### Problem to solve
Once the line with "### https://github.com/feizc/Perceiver-Music-Generation" is found in the entries below, print it and each following line exactly, stopping after the line with "- typescript workaround for interface"; print nothing else.

── Material provided ──

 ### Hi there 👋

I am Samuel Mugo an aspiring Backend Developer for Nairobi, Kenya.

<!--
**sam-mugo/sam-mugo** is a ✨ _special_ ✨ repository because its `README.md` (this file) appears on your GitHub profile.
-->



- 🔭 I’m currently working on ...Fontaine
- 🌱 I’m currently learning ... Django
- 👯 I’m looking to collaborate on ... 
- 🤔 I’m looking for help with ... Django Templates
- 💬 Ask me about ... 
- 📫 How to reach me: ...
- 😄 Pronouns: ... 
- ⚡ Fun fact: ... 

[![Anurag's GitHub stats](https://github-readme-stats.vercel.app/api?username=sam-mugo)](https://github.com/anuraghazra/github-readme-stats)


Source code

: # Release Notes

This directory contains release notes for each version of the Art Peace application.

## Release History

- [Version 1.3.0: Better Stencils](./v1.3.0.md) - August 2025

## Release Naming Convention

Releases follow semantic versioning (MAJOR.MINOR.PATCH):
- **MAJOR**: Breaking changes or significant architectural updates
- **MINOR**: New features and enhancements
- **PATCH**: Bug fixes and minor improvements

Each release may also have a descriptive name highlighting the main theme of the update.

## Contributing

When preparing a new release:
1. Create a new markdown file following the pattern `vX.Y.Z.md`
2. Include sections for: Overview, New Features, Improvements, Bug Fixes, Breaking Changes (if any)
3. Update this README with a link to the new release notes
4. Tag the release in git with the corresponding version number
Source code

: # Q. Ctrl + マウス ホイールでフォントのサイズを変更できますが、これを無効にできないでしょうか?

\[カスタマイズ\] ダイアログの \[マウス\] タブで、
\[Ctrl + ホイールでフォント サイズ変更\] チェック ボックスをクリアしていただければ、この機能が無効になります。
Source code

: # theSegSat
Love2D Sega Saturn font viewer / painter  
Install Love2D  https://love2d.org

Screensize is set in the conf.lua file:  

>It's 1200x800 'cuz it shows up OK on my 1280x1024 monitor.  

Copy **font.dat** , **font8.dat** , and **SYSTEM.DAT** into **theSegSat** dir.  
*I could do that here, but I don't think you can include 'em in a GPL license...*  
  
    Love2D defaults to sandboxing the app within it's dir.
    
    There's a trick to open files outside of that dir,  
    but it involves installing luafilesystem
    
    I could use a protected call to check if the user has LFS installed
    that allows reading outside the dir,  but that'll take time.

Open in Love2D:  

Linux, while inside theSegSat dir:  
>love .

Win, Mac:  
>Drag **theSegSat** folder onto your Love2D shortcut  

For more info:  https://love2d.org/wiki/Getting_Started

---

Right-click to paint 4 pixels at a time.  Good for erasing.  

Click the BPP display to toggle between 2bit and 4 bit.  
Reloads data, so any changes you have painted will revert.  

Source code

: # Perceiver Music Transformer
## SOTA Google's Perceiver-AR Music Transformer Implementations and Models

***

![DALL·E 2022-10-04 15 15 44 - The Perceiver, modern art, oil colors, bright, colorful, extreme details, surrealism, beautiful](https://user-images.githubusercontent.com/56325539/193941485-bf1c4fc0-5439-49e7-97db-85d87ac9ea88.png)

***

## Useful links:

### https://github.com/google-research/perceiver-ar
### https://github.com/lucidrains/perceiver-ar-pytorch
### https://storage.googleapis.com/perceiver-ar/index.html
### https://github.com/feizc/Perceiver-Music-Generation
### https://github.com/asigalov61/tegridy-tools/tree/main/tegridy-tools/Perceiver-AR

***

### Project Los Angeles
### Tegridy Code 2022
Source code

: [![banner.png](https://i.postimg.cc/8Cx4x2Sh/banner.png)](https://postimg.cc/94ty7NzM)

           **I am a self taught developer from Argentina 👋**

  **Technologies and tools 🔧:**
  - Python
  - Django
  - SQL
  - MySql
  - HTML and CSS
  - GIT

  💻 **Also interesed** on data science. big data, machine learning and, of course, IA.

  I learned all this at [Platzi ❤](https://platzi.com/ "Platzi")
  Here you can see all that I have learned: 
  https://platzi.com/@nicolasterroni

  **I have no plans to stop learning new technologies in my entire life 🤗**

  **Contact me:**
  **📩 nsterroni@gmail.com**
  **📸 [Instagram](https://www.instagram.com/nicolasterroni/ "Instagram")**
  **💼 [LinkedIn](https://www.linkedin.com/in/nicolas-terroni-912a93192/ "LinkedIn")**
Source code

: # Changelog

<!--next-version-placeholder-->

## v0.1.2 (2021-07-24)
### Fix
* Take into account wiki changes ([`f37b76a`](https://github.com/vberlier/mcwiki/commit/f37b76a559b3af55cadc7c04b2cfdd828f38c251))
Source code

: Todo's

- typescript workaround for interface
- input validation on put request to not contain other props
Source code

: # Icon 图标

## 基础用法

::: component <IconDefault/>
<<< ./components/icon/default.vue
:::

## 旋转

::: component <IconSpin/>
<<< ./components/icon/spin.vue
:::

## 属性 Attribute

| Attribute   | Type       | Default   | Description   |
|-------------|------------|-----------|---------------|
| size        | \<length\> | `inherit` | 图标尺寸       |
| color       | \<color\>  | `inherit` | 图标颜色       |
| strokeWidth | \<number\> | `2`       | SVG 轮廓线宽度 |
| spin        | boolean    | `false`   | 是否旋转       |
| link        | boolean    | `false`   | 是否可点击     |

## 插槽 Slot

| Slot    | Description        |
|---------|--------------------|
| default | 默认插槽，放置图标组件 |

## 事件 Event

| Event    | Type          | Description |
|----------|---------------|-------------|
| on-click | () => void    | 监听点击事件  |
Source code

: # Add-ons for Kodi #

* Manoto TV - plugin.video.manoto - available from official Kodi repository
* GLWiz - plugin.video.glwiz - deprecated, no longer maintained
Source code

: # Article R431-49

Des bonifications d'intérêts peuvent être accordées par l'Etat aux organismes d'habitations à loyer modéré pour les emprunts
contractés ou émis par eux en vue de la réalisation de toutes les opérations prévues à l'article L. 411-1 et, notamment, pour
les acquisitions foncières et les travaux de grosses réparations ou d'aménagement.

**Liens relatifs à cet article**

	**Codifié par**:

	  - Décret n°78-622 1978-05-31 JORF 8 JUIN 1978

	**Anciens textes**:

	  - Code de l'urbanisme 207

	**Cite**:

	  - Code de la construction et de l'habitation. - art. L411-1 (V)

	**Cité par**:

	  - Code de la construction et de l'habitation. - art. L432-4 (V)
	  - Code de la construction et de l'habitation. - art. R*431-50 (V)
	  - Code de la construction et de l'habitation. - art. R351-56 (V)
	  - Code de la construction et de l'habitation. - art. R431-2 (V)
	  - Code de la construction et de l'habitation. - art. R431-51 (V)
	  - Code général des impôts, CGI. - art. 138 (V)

───

### Task result
### https://github.com/feizc/Perceiver-Music-Generation
### https://github.com/asigalov61/tegridy-tools/tree/main/tegridy-tools/Perceiver-AR

***

### Project Los Angeles
### Tegridy Code 2022
Source code

: [![banner.png](https://i.postimg.cc/8Cx4x2Sh/banner.png)](https://postimg.cc/94ty7NzM)

           **I am a self taught developer from Argentina 👋**

  **Technologies and tools 🔧:**
  - Python
  - Django
  - SQL
  - MySql
  - HTML and CSS
  - GIT

  💻 **Also interesed** on data science. big data, machine learning and, of course, IA.

  I learned all this at [Platzi ❤](https://platzi.com/ "Platzi")
  Here you can see all that I have learned: 
  https://platzi.com/@nicolasterroni

  **I have no plans to stop learning new technologies in my entire life 🤗**

  **Contact me:**
  **📩 nsterroni@gmail.com**
  **📸 [Instagram](https://www.instagram.com/nicolasterroni/ "Instagram")**
  **💼 [LinkedIn](https://www.linkedin.com/in/nicolas-terroni-912a93192/ "LinkedIn")**
Source code

: # Changelog

<!--next-version-placeholder-->

## v0.1.2 (2021-07-24)
### Fix
* Take into account wiki changes ([`f37b76a`](https://github.com/vberlier/mcwiki/commit/f37b76a559b3af55cadc7c04b2cfdd828f38c251))
Source code

: Todo's

- typescript workaround for interface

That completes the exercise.